La psicóloga Gabriela Orozco brinda otra perspectiva sobre la tristeza post serie. “No se da en todas las personas, solo en las que tienen la predisposición para generar una conducta adictiva”, se apresura a decir, y además, señala un estudio realizado por la Universidad de Texas durante 2015, para el cual analizaron a 400 personas entre 18 y 29 años que tenían en común estar acostumbrados a ver series.

“Los resultados mostraron que las personas se sentían solas y con deficiencia de autorregulación. Sus sentimientos y emociones negativas aumentaron”.

Orozco también menciona la relación entre el tipo de contenido que se ve y que puede condicionar la reacción final. “Otro estudio presentó un video que contaba una historia acerca de un chico con cáncer terminal y su padre. Aunque este último intentaba disfrutar el tiempo que le quedaba con su hijo era imposible que fuera feliz. Se encontró que las personas que veían el video sentían incomodidad, tristeza y empatía, les tomaron muestras de sangre y encontraron altas concentraciones de cortisol, que es la hormona del estrés, y de oxitocina, la hormona clave en la empatía entre las personas”.

Pero no todo es así. Cuando Carlos Castro terminó Twin Peaks, la serie emitida durante la década de 1990 y dirigida por David Lynch, no se sintió triste, todo lo contrario. Aunque la obsesión que le produjo lo llevó a ver las tres temporadas en una semana, al finalizar “tuve una sensación de tranquilidad, de haber resuelto el enigma porque la serie consigue meterlo a uno en esa trama de querer resolver los misterios que se van presentando”.

Así que la respuesta es química. Dopamina, cortisol, oxitocina son las protagonistas durante y después de acabar una serie. Nuestro organismo genera ciertas hormonas asociadas a sensaciones que van desde la felicidad hasta el estrés y la tristeza.

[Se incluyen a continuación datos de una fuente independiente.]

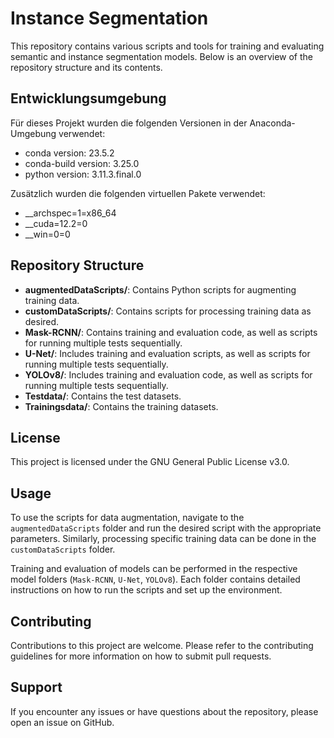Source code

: # Instance Segmentation

This repository contains various scripts and tools for training and evaluating semantic and instance segmentation models. Below is an overview of the repository structure and its contents.

## Entwicklungsumgebung

Für dieses Projekt wurden die folgenden Versionen in der Anaconda-Umgebung verwendet:

- conda version: 23.5.2
- conda-build version: 3.25.0
- python version: 3.11.3.final.0

Zusätzlich wurden die folgenden virtuellen Pakete verwendet:

- __archspec=1=x86_64
- __cuda=12.2=0
- __win=0=0

## Repository Structure

- **augmentedDataScripts/**: Contains Python scripts for augmenting training data.
- **customDataScripts/**: Contains scripts for processing training data as desired.
- **Mask-RCNN/**: Contains training and evaluation code, as well as scripts for running multiple tests sequentially.
- **U-Net/**: Includes training and evaluation scripts, as well as scripts for running multiple tests sequentially.
- **YOLOv8/**: Includes training and evaluation code, as well as scripts for running multiple tests sequentially.
- **Testdata/**: Contains the test datasets.
- **Trainingsdata/**: Contains the training datasets.

## License

This project is licensed under the GNU General Public License v3.0.

## Usage

To use the scripts for data augmentation, navigate to the `augmentedDataScripts` folder and run the desired script with the appropriate parameters. Similarly, processing specific training data can be done in the `customDataScripts` folder.

Training and evaluation of models can be performed in the respective model folders (`Mask-RCNN`, `U-Net`, `YOLOv8`). Each folder contains detailed instructions on how to run the scripts and set up the environment.

## Contributing

Contributions to this project are welcome. Please refer to the contributing guidelines for more information on how to submit pull requests.

## Support

If you encounter any issues or have questions about the repository, please open an issue on GitHub.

Otro capítulo más: en la línea de adicción

El gusto por las series en ocasiones se convierte en asunto de devoción que se puede salir de las manos, por eso no resultó una sorpresa que el año pasado se presentara el primer caso documentado de “adicción a Netflix”.

Un ciudadano de la India ingresó a la Clínica del Servicio para el Uso Sano de la Tecnología por pasar seis horas diarias durante seis meses viendo series. “Cada vez que su familia lo presionaba para ganarse la vida (estaba desempleado), se ponía a ver todo el tiempo series. Era un método de escapismo porque así se olvidaba de sus problemas y obtuvo un inmenso placer de ello”, le dijo el director de la clínica, Manoj Kumar Sharma, al medio The Hindu.

“Al tener disponible en tantos dispositivos electrónicos el acceso a las series puede promover en ciertos perfiles la adicción. Existe un perfil de personalidad en el cual se presenta una alta búsqueda de la novedad, alta dependencia a la recompensa. Por lo general afectan otras esferas de su vida, como la social, la familiar, laboral y económica. Pueden padecer cuadros de síndrome de abstinencia”.

Pero no se alarme, este artículo no es diagnóstico. Si se sintió extrañamente identificado con algunas de las señales de alerta que menciona Gabriela Orozco, consulte a un especialista. Esta nota es solo para entender por qué nos sentimos de una u otra manera cuando ya no existe la opción de ver el siguiente capítulo.